Now, when the law of the land bars a court or an arbitral tribunal from allowing an unregistered partnership firm to raise a claim against a third party for the enforcement of a contractual right, obviously, the tribunal cannot have any power to adjudicate on such a claim. In other words, it would not have any jurisdiction to decide on such a claim.

The above quote from the judgement in issue is correct insofar as it states that the arbitrator derives his jurisdiction from the prior consensus to submit any dispute to arbitration. Nevertheless, it must be noted that it is the statute (the Arbitration and Conciliation Act, 1996) which accords such status to the consensus between the parties. It is the same law which states [in S 2(3)] that certain disputes which have been barred by law shall not be referred to arbitration. Hence, it cannot be said that a decision on S 69 Partnership Act is not a decision on  a jurisdictional question.
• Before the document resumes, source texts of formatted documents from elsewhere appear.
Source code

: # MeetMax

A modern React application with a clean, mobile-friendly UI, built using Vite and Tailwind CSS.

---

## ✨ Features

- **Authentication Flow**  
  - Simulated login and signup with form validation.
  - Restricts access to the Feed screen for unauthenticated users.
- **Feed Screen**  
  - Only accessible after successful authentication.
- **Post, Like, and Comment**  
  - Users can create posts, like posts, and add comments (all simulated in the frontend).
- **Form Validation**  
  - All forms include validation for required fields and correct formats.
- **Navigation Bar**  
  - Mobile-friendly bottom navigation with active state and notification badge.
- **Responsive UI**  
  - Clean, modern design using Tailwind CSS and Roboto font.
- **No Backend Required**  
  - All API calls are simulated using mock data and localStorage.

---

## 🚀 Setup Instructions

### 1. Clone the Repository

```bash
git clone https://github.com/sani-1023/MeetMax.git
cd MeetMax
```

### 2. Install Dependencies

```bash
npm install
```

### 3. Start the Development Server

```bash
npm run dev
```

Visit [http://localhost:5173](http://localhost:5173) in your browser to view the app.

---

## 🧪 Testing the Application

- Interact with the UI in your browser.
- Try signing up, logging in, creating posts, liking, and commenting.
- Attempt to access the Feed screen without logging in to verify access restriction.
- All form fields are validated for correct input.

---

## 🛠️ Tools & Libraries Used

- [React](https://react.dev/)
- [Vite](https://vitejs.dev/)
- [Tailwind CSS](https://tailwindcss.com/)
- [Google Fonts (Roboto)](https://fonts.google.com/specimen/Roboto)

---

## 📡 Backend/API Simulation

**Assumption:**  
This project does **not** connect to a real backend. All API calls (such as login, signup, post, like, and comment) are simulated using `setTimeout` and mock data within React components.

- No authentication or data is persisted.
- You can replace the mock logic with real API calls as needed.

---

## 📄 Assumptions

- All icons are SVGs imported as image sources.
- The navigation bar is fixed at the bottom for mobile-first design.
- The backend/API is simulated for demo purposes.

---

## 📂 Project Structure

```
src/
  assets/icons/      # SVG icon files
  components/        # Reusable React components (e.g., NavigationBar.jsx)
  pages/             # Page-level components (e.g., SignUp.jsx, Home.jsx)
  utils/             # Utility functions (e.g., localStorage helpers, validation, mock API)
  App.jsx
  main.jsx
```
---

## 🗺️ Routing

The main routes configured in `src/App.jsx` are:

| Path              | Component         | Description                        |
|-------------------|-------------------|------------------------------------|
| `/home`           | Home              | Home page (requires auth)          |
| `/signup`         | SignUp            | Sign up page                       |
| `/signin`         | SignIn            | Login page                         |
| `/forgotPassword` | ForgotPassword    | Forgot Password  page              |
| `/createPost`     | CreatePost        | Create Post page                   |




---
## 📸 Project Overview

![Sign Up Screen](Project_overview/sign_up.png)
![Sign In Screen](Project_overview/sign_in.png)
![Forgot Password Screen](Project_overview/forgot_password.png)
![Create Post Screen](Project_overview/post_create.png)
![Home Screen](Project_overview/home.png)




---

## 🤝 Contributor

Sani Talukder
What the 1996 Act does is to allow two parallel regimes- one regulated by law and the other by the parties. Hence, there may be questions of jurisdiction based on contract as well as on statute. For example, if the arbitration agreement provides that certain disputes shall not be referred to arbitration (Non-referable Dispute), the question as to whether a particular dispute is a Non-referable Dispute is a jurisdiction question. Similarly, when the law provides that a certain dispute shall not be referred to arbitration, whether a dispute is prohibited by such law from being referred to arbitration is, again, a jurisdictional question. On that, the decision in issue seems incorrect.

4. The arbitrator in this case was actually doing a favour to the parties. Rather than making the parties fight the case on merits and then dismiss the case on the S 69(3) ground (as the Single Judge wanted him to do), the judge saved considerable time and money of the parties by dismissing the claim of Texfield in limine.